### Work request
Once the line with "Всех, кто не в чёрном списке." is found in the data, output it and each following line exactly, up to and including the line with "--- Мораторий?", and nothing before or after.

### Data to use
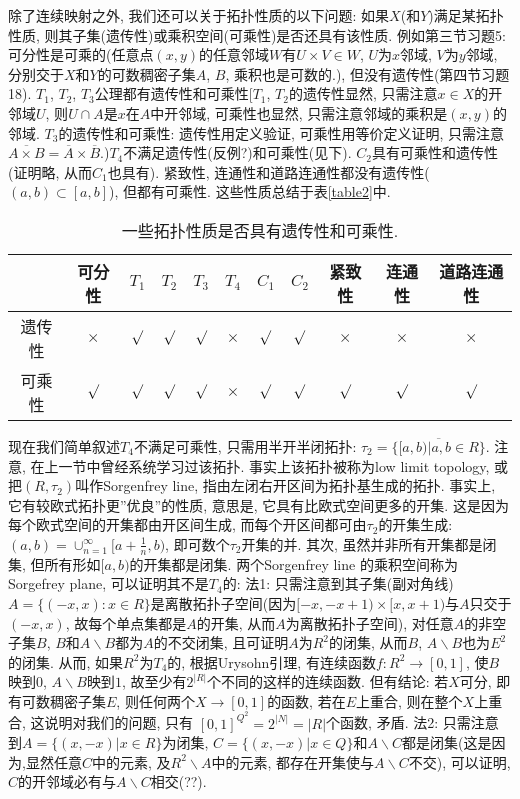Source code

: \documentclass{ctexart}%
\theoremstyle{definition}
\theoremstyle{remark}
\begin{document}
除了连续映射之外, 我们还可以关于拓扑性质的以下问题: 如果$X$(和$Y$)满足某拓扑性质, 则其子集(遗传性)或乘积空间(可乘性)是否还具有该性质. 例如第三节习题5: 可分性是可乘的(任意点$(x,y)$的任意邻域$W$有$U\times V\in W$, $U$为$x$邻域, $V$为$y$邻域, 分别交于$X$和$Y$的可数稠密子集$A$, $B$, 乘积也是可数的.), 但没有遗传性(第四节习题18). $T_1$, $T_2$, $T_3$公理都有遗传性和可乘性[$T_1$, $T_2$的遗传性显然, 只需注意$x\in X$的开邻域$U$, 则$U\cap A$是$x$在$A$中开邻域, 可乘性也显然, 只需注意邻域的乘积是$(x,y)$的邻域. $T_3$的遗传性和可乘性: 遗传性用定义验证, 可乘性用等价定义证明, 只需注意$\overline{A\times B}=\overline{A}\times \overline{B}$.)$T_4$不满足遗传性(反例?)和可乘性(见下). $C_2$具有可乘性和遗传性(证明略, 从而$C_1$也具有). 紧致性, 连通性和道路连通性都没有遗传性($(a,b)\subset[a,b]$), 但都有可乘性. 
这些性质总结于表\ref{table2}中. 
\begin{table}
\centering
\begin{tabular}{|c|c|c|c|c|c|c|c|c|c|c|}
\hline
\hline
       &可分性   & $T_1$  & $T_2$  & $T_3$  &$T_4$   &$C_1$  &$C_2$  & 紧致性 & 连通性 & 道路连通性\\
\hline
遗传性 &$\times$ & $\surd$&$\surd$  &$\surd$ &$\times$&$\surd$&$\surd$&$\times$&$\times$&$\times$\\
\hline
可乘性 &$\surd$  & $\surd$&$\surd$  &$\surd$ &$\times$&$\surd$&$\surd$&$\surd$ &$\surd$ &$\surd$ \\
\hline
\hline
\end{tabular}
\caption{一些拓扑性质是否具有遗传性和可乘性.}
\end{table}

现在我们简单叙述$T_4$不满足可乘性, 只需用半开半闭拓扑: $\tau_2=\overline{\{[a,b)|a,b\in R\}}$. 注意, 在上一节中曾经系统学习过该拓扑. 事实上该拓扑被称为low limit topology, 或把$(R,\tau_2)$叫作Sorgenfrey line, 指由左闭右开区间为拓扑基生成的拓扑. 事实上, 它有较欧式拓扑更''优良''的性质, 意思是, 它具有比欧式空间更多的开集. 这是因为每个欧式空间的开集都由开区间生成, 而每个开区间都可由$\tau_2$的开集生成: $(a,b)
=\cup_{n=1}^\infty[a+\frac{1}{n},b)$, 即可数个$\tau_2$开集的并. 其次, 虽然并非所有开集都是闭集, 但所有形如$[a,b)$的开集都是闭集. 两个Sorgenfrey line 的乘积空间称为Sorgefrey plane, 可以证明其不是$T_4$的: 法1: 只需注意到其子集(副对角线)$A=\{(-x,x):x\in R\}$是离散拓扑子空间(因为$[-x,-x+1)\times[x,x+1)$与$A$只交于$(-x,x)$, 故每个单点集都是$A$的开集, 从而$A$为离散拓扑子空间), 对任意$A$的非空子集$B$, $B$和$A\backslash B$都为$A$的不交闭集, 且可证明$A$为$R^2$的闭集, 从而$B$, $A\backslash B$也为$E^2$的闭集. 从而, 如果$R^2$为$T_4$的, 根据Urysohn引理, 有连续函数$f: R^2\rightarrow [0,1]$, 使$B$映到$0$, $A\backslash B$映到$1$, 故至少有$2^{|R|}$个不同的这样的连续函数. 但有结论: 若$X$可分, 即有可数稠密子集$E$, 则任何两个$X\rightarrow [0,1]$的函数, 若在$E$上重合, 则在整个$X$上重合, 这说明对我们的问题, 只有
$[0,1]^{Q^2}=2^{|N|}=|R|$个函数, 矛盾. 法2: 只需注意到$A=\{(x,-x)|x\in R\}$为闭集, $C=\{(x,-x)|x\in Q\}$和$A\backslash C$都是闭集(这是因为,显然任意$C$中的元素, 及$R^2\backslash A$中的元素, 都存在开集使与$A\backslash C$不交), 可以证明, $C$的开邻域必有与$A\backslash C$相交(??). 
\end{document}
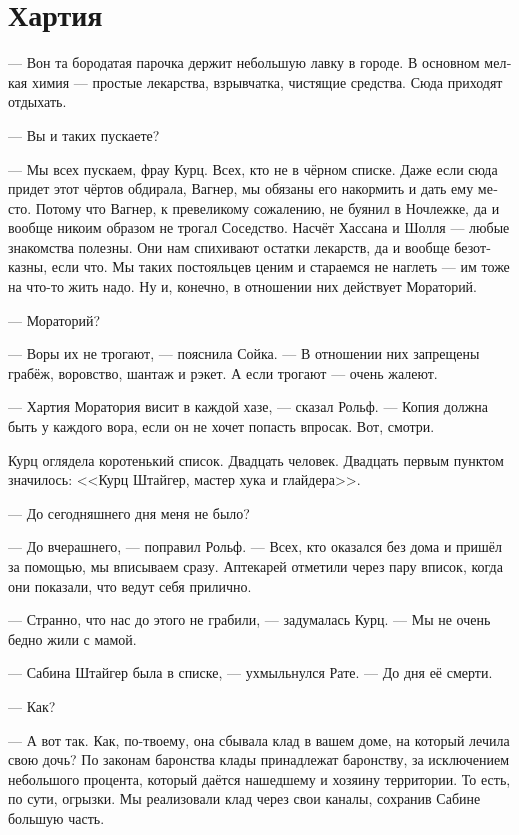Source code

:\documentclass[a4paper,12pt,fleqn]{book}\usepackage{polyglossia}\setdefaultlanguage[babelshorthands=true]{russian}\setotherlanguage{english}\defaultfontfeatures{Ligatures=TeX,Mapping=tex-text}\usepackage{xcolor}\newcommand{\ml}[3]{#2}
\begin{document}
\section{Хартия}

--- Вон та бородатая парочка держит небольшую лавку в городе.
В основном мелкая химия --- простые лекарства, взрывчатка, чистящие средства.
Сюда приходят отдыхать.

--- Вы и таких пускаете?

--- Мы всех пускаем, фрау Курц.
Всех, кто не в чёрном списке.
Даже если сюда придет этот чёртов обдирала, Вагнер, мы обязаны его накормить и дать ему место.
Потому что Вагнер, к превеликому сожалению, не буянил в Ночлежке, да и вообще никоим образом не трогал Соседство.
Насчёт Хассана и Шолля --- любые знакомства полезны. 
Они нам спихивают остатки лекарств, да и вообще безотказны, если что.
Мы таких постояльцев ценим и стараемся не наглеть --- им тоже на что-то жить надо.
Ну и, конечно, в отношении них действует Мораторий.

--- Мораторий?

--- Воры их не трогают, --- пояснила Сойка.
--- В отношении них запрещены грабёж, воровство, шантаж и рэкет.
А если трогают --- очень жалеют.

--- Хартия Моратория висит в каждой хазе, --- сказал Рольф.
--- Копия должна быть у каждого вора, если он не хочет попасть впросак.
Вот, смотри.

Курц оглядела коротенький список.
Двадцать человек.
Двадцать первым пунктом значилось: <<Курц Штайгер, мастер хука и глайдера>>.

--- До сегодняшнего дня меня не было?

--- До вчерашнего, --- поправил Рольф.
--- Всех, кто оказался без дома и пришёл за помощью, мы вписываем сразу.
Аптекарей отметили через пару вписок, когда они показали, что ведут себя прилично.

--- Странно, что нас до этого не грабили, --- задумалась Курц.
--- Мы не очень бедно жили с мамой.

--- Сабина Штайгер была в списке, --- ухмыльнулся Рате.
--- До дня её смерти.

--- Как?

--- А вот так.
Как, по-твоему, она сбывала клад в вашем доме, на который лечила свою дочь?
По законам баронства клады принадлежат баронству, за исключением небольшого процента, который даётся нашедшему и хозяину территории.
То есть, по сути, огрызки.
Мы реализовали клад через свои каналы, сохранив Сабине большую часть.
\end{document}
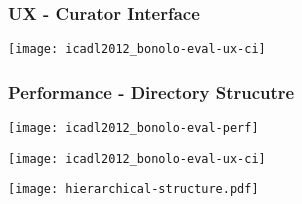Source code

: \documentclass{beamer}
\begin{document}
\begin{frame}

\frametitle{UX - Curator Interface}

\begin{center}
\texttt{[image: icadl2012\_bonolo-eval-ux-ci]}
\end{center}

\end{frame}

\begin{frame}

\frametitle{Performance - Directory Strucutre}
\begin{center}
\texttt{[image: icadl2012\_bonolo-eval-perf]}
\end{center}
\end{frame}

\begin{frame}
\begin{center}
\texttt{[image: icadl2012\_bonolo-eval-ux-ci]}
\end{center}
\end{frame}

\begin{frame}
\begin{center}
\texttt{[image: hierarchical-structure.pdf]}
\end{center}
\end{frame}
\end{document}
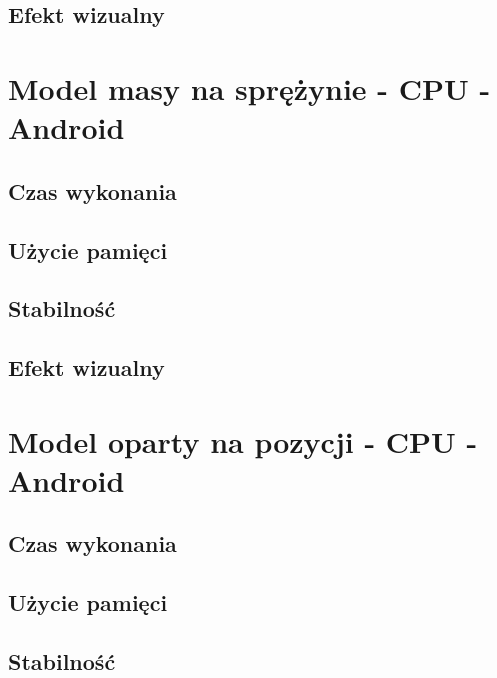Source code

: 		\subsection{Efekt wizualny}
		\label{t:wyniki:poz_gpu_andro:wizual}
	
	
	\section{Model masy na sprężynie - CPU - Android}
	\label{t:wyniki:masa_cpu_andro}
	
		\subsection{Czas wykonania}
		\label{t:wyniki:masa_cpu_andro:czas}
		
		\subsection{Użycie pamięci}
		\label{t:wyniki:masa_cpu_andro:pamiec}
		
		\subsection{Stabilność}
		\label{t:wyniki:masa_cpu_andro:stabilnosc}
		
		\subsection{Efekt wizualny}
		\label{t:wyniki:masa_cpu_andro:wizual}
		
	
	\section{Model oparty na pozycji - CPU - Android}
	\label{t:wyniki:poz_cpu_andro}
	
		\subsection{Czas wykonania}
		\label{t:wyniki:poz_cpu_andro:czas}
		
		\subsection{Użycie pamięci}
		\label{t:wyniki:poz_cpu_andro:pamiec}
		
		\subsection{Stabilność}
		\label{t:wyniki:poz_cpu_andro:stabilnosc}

--

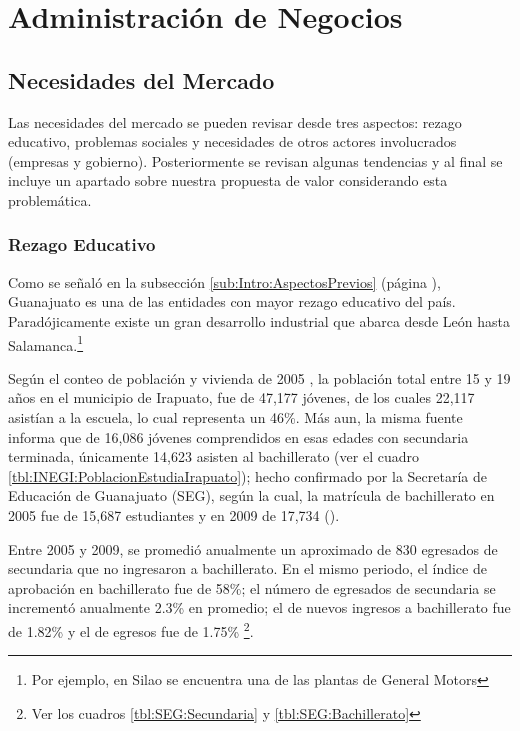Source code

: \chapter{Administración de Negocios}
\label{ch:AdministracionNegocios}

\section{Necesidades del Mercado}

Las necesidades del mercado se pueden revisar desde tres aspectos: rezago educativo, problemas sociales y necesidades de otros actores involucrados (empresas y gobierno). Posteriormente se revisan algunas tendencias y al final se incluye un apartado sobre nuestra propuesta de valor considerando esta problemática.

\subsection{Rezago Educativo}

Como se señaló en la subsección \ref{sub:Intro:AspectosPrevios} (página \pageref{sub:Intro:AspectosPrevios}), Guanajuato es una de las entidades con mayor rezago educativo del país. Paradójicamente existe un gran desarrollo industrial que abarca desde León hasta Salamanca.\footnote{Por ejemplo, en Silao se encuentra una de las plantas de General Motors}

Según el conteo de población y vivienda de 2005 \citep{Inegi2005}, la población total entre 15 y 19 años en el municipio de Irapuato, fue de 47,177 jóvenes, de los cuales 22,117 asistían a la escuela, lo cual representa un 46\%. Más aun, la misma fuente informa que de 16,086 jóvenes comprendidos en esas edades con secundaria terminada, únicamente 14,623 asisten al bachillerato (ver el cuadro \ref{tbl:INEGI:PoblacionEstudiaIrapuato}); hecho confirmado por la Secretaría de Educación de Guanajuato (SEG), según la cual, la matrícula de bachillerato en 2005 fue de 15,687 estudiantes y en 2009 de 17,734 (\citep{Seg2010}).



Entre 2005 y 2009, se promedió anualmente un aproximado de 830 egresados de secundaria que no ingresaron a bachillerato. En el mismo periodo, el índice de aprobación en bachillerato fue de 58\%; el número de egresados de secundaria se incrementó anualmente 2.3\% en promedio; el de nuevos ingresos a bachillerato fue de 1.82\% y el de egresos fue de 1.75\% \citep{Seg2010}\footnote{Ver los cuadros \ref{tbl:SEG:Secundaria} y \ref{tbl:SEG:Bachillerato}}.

### Completed task
Всех, кто не в чёрном списке.
Даже если сюда придет этот чёртов обдирала, Вагнер, мы обязаны его накормить и дать ему место.
Потому что Вагнер, к превеликому сожалению, не буянил в Ночлежке, да и вообще никоим образом не трогал Соседство.
Насчёт Хассана и Шолля --- любые знакомства полезны. 
Они нам спихивают остатки лекарств, да и вообще безотказны, если что.
Мы таких постояльцев ценим и стараемся не наглеть --- им тоже на что-то жить надо.
Ну и, конечно, в отношении них действует Мораторий.

--- Мораторий?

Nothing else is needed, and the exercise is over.